In NLP, we often need to perform text preprocessing, such as removing stop words, stemming, lemmatization, and tokenization.
A nice overview is presented in: 
- https://stanfordnlp.github.io/CoreNLP/ 
- https://www.techtarget.com/searchenterpriseai/definition/natural-language-processing-NLP

Common NLP tasks:
- Classification
- Masked filing
- Text prediction
- Sentiment analysis
    - Positive
    - Negative
    - Subjectivity
- Entity recognition
    - Person
    - Location
    - Organization
- Entity extraction
- Keyword extraction
- Topic extraction

### Ilustrative example

Below there is a code example that that illustrates the usage of Pandas for text manipulation and a few exploratory steps to create Tensors representing the text data.

Let's load a sample book conveniently available in txt format from the collection at http://www.textfiles.com/stories/ the book in this case is Aladdin.


In [2]:
# Load a sample text, from the provided url
response = requests.get('http://www.textfiles.com/stories/alad10.txt')
sample_text = response.text

# Split the text into sentences
sentences = sample_text.split('\n')

# Load the sentences into a dataframe
df = pd.DataFrame(sentences, columns=['sentence'])

As it has been reitared before, loading the data into Pandas gives us tremendous flexibility to perform data cleaning and preprocessing with ease.

In [None]:
# Inspect some of the sentences
df.sample(15)

Unnamed: 0,sentence
94,"bowl, twelve silver plates containing rich mea..."
136,desperate deed if I refused to go and ask your...
165,"the Princess. ""Fear nothing,"" Aladdin said to..."
33,the mountains. Aladdin was so tired that he b...
180,passed there. Her mother did not believe her i...
8,"Aladdin did not mend his ways. One day, when ..."
432,"people by her touch of their ailments, whereup..."
330,"way and ordered Aladdin to be unbound, and par..."
73,lamp and kill him afterwards.\r
420,more wicked and more cunning than himself. He...


In [None]:
# Remove the sentences that have less than 3 words
df = df[df['sentence'].str.split().str.len() > 3]

In [None]:
# Remove punctuation from all sentences
df['sentence'] = df['sentence'].str.replace('[^\w\s]','')

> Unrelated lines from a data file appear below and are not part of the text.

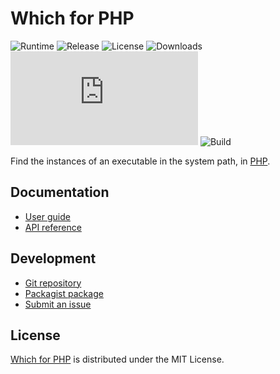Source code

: # Which for PHP
![Runtime](https://badgen.net/packagist/php/cedx/which) ![Release](https://badgen.net/packagist/v/cedx/which) ![License](https://badgen.net/packagist/license/cedx/which) ![Downloads](https://badgen.net/packagist/dt/cedx/which) ![Coverage](https://badgen.net/coveralls/c/github/cedx/which.php) ![Build](https://badgen.net/github/checks/cedx/which.php/main)

Find the instances of an executable in the system path, in [PHP](https://www.php.net).

## Documentation
- [User guide](https://docs.belin.io/which.php)
- [API reference](https://api.belin.io/which.php)

## Development
- [Git repository](https://git.belin.io/cedx/which.php)
- [Packagist package](https://packagist.org/packages/cedx/which)
- [Submit an issue](https://git.belin.io/cedx/which.php/issues)

## License
[Which for PHP](https://docs.belin.io/which.php) is distributed under the MIT License.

# Note: instead of regex a list of punctuation can be used, give it a try!
punctuation = [
    '.', ',', '!', '?', ':', ';', '"', "'", '-', '_', '(', ')', '[', ']', '{', '}', '#', '@', '$', '%', '^', '&', '*',
     '+', '=', '<', '>', '/', '\\', '|', '~', '`', '“', '”', '‘', '’'
]

df.sample(10)

  df['sentence'] = df['sentence'].str.replace('[^\w\s]','')


Unnamed: 0,sentence
117,Aladdin at last prevailed upon her to go befor...
118,carry his request She fetched a napkin and la...
221,Besides this six slaves beautifully dressed to...
48,treasure Aladdin forgot his fears and grasped ...
334,amazed he could not say a word Where is your ...
209,and filled up the small house and garden Alad...
265,spokesman we cannot find jewels enough The Su...
457,deserve to be burnt to ashes but that this req...
27,at nightfall to his mother who was overjoyed t...
192,When the three months were over Aladdin sent h...


In [None]:
# Convert all sentences to lowercase
df['sentence'] = df['sentence'].str.lower()
df.sample(10)

Unnamed: 0,sentence
179,the bed had been carried into some strange hou...
116,her father his mother on hearing this burst o...
198,the princess that no man living would come up ...
261,returned aladdin i wished your majesty to hav...
303,hearing this said there is an old one on the c...
189,another such fearful night and wished to be se...
460,whom he murdered he it was who put that wish ...
229,saying i must build a palace fit for her and t...
396,cellar and the princess put the powder aladdin...
134,him of her sons violent love for the princess ...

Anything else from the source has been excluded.